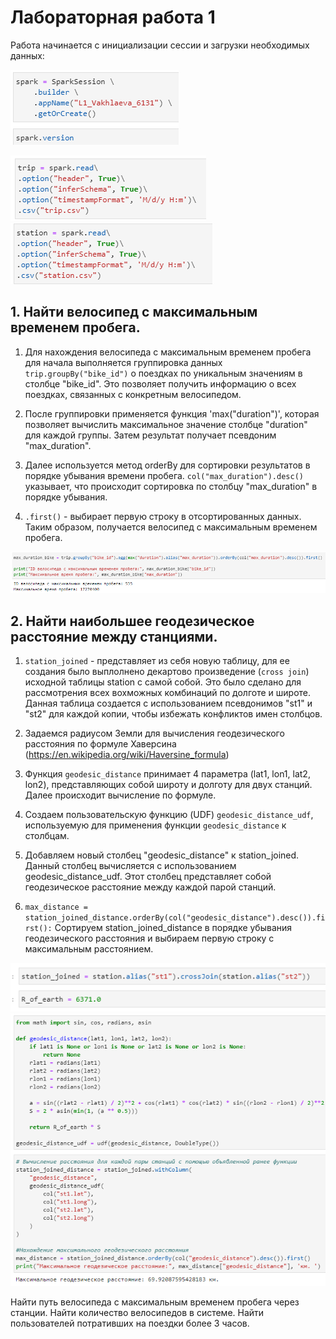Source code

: # Лабораторная работа 1

Работа начинается с инициализации сессии и загрузки необходимых данных: 

![1](https://github.com/vmokook/BigData/blob/main/LR1/Images/1.png)

![2](https://github.com/vmokook/BigData/blob/main/LR1/Images/2.png) ![3](https://github.com/vmokook/BigData/blob/main/LR1/Images/3.png)     


## 1. Найти велосипед с максимальным временем пробега.

1. Для нахождения велосипеда с максимальным временем пробега для начала выполняется группировка данных
`trip.groupBy("bike_id")` о поездках по уникальным значениям в столбце "bike_id". Это позволяет получить 
информацию о всех поездках, связанных с конкретным велосипедом.

2. После группировки применяется функция 'max("duration")', которая позволяет вычислить максимальное значение 
столбце "duration" для каждой группы. Затем результат получает псевдоним "max_duration".

4. Далее используется метод orderBy для сортировки результатов в порядке убывания времени пробега.
`col("max_duration").desc()` указывает, что происходит сортировка по столбцу "max_duration" в порядке убывания.

6. `.first()` - выбирает первую строку в отсортированных данных. Таким образом, получается велосипед с максимальным временем пробега.
  
![4](https://github.com/vmokook/BigData/blob/main/LR1/Images/4.png)


## 2. Найти наибольшее геодезическое расстояние между станциями.

1. `station_joined` - представляет из себя новую таблицу, для ее создания было выплолнено декартово произведение 
(`cross join`) исходной таблицы station с самой собой. Это было сделано для рассмотрения всех вохможных комбинаций 
по долготе и широте. Данная таблица создается с использованием псевдонимов "st1" и "st2" для каждой копии, чтобы избежать 
конфликтов имен столбцов.

2. Задаемся радиусом Земли для вычисления геодезического расстояния по формуле Хаверсина (https://en.wikipedia.org/wiki/Haversine_formula)

3. Функция `geodesic_distance` принимает 4 параметра (lat1, lon1, lat2, lon2), представляющих собой широту и долготу для двух станций.  
Далее происходит вычисление по формуле. 

3. Создаем пользовательскую функцию (UDF) `geodesic_distance_udf`, используемую для применения функции `geodesic_distance` к столбцам.

4. Добавляем новый столбец "geodesic_distance" к station_joined. Данный столбец вычисляется с использованием geodesic_distance_udf.
Этот столбец представляет собой геодезическое расстояние между каждой парой станций.

5. `max_distance = station_joined_distance.orderBy(col("geodesic_distance").desc()).first():`
Сортируем station_joined_distance в порядке убывания геодезического расстояния и выбираем первую строку с максимальным расстоянием.

![5](https://github.com/vmokook/BigData/blob/main/LR1/Images/5.png )
![6](https://github.com/vmokook/BigData/blob/main/LR1/Images/6.png )




Найти путь велосипеда с максимальным временем пробега через станции.
Найти количество велосипедов в системе.
Найти пользователей потративших на поездки более 3 часов.

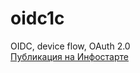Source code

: # oidc1c
OIDC, device flow, OAuth 2.0<br>
[Публикация на Инфостарте]([https://skillbox.ru/media/](https://infostart.ru/1c/articles/1947440/)https://infostart.ru/1c/articles/1947440/)
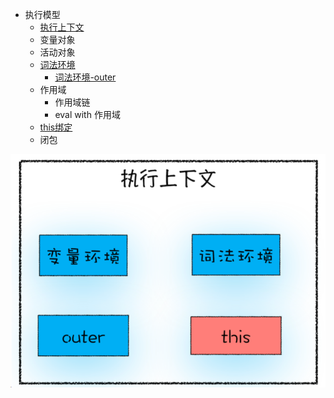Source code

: + 执行模型
	+ [执行上下文](执行上下文.md)
	+ 变量对象
	+ 活动对象
	+ [词法环境](词法环境.md)
		+ [词法环境-outer](词法环境-outer.md)
	+ 作用域
		+ 作用域链
		+  eval with 作用域
	+ [this绑定](this绑定.md)
	+ 闭包

![](附件/Pasted%20image%2020250304180341.png)
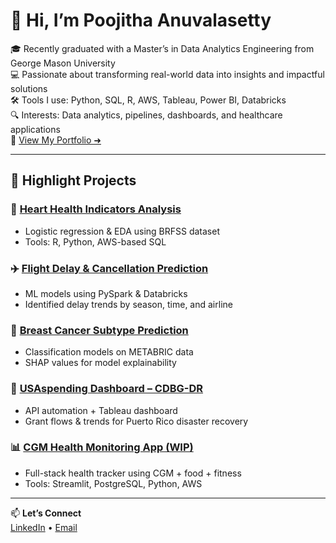 # 👋 Hi, I’m Poojitha Anuvalasetty

🎓 Recently graduated with a Master’s in Data Analytics Engineering from George Mason University  
💻 Passionate about transforming real-world data into insights and impactful solutions  
🛠️ Tools I use: Python, SQL, R, AWS, Tableau, Power BI, Databricks  
🔍 Interests: Data analytics, pipelines, dashboards, and healthcare applications  
📄 [View My Portfolio ➜](https://www.notion.so/SELECT-FROM-Poojitha-1fb0edb9699f80279cf7e15926b7a349?pvs=4)

---

## 📌 Highlight Projects

### 🧠 [Heart Health Indicators Analysis](#)
- Logistic regression & EDA using BRFSS dataset  
- Tools: R, Python, AWS-based SQL  

### ✈️ [Flight Delay & Cancellation Prediction](#)
- ML models using PySpark & Databricks  
- Identified delay trends by season, time, and airline  

### 🧬 [Breast Cancer Subtype Prediction](#)
- Classification models on METABRIC data  
- SHAP values for model explainability  

### 🧾 [USAspending Dashboard – CDBG-DR](#)
- API automation + Tableau dashboard  
- Grant flows & trends for Puerto Rico disaster recovery  

### 📊 [CGM Health Monitoring App (WIP)](#)
- Full-stack health tracker using CGM + food + fitness  
- Tools: Streamlit, PostgreSQL, Python, AWS

---

📫 **Let’s Connect**  
[LinkedIn](https://www.linkedin.com/in/poojitha-anuvalasetty) • [Email](mailto:poojithaanuvalasetty@gmail.com)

● ● ● ● ●

● WHAT YOU NEED TO DO
When you transcribe the entries above, keep every word exact and leave out the pictures.

● ANSWER BOX
Source code

: # Лабораторная работа 1

Работа начинается с инициализации сессии и загрузки необходимых данных: 

![1](https://github.com/vmokook/BigData/blob/main/LR1/Images/1.png)

![2](https://github.com/vmokook/BigData/blob/main/LR1/Images/2.png) ![3](https://github.com/vmokook/BigData/blob/main/LR1/Images/3.png)     


## 1. Найти велосипед с максимальным временем пробега.

1. Для нахождения велосипеда с максимальным временем пробега для начала выполняется группировка данных
`trip.groupBy("bike_id")` о поездках по уникальным значениям в столбце "bike_id". Это позволяет получить 
информацию о всех поездках, связанных с конкретным велосипедом.

2. После группировки применяется функция 'max("duration")', которая позволяет вычислить максимальное значение 
столбце "duration" для каждой группы. Затем результат получает псевдоним "max_duration".

4. Далее используется метод orderBy для сортировки результатов в порядке убывания времени пробега.
`col("max_duration").desc()` указывает, что происходит сортировка по столбцу "max_duration" в порядке убывания.

6. `.first()` - выбирает первую строку в отсортированных данных. Таким образом, получается велосипед с максимальным временем пробега.
  
![4](https://github.com/vmokook/BigData/blob/main/LR1/Images/4.png)


## 2. Найти наибольшее геодезическое расстояние между станциями.

1. `station_joined` - представляет из себя новую таблицу, для ее создания было выплолнено декартово произведение 
(`cross join`) исходной таблицы station с самой собой. Это было сделано для рассмотрения всех вохможных комбинаций 
по долготе и широте. Данная таблица создается с использованием псевдонимов "st1" и "st2" для каждой копии, чтобы избежать 
конфликтов имен столбцов.

2. Задаемся радиусом Земли для вычисления геодезического расстояния по формуле Хаверсина (https://en.wikipedia.org/wiki/Haversine_formula)

3. Функция `geodesic_distance` принимает 4 параметра (lat1, lon1, lat2, lon2), представляющих собой широту и долготу для двух станций.  
Далее происходит вычисление по формуле. 

3. Создаем пользовательскую функцию (UDF) `geodesic_distance_udf`, используемую для применения функции `geodesic_distance` к столбцам.

4. Добавляем новый столбец "geodesic_distance" к station_joined. Данный столбец вычисляется с использованием geodesic_distance_udf.
Этот столбец представляет собой геодезическое расстояние между каждой парой станций.

5. `max_distance = station_joined_distance.orderBy(col("geodesic_distance").desc()).first():`
Сортируем station_joined_distance в порядке убывания геодезического расстояния и выбираем первую строку с максимальным расстоянием.

![5](https://github.com/vmokook/BigData/blob/main/LR1/Images/5.png )
![6](https://github.com/vmokook/BigData/blob/main/LR1/Images/6.png )




Найти путь велосипеда с максимальным временем пробега через станции.
Найти количество велосипедов в системе.
Найти пользователей потративших на поездки более 3 часов.

Source code

: # oidc1c
OIDC, device flow, OAuth 2.0<br>
[Публикация на Инфостарте]([https://skillbox.ru/media/](https://infostart.ru/1c/articles/1947440/)https://infostart.ru/1c/articles/1947440/)
Source code

: + 执行模型
	+ [执行上下文](执行上下文.md)
	+ 变量对象
	+ 活动对象
	+ [词法环境](词法环境.md)
		+ [词法环境-outer](词法环境-outer.md)
	+ 作用域
		+ 作用域链
		+  eval with 作用域
	+ [this绑定](this绑定.md)
	+ 闭包

![](附件/Pasted%20image%2020250304180341.png)
 # 👋 Hi, I’m Poojitha Anuvalasetty

🎓 Recently graduated with a Master’s in Data Analytics Engineering from George Mason University  
💻 Passionate about transforming real-world data into insights and impactful solutions  
🛠️ Tools I use: Python, SQL, R, AWS, Tableau, Power BI, Databricks  
🔍 Interests: Data analytics, pipelines, dashboards, and healthcare applications  
📄 [View My Portfolio ➜](https://www.notion.so/SELECT-FROM-Poojitha-1fb0edb9699f80279cf7e15926b7a349?pvs=4)

---

## 📌 Highlight Projects

### 🧠 [Heart Health Indicators Analysis](#)
- Logistic regression & EDA using BRFSS dataset  
- Tools: R, Python, AWS-based SQL  

### ✈️ [Flight Delay & Cancellation Prediction](#)
- ML models using PySpark & Databricks  
- Identified delay trends by season, time, and airline  

### 🧬 [Breast Cancer Subtype Prediction](#)
- Classification models on METABRIC data  
- SHAP values for model explainability  

### 🧾 [USAspending Dashboard – CDBG-DR](#)
- API automation + Tableau dashboard  
- Grant flows & trends for Puerto Rico disaster recovery  

### 📊 [CGM Health Monitoring App (WIP)](#)
- Full-stack health tracker using CGM + food + fitness  
- Tools: Streamlit, PostgreSQL, Python, AWS

---

📫 **Let’s Connect**  
[LinkedIn](https://www.linkedin.com/in/poojitha-anuvalasetty) • [Email](mailto:poojithaanuvalasetty@gmail.com)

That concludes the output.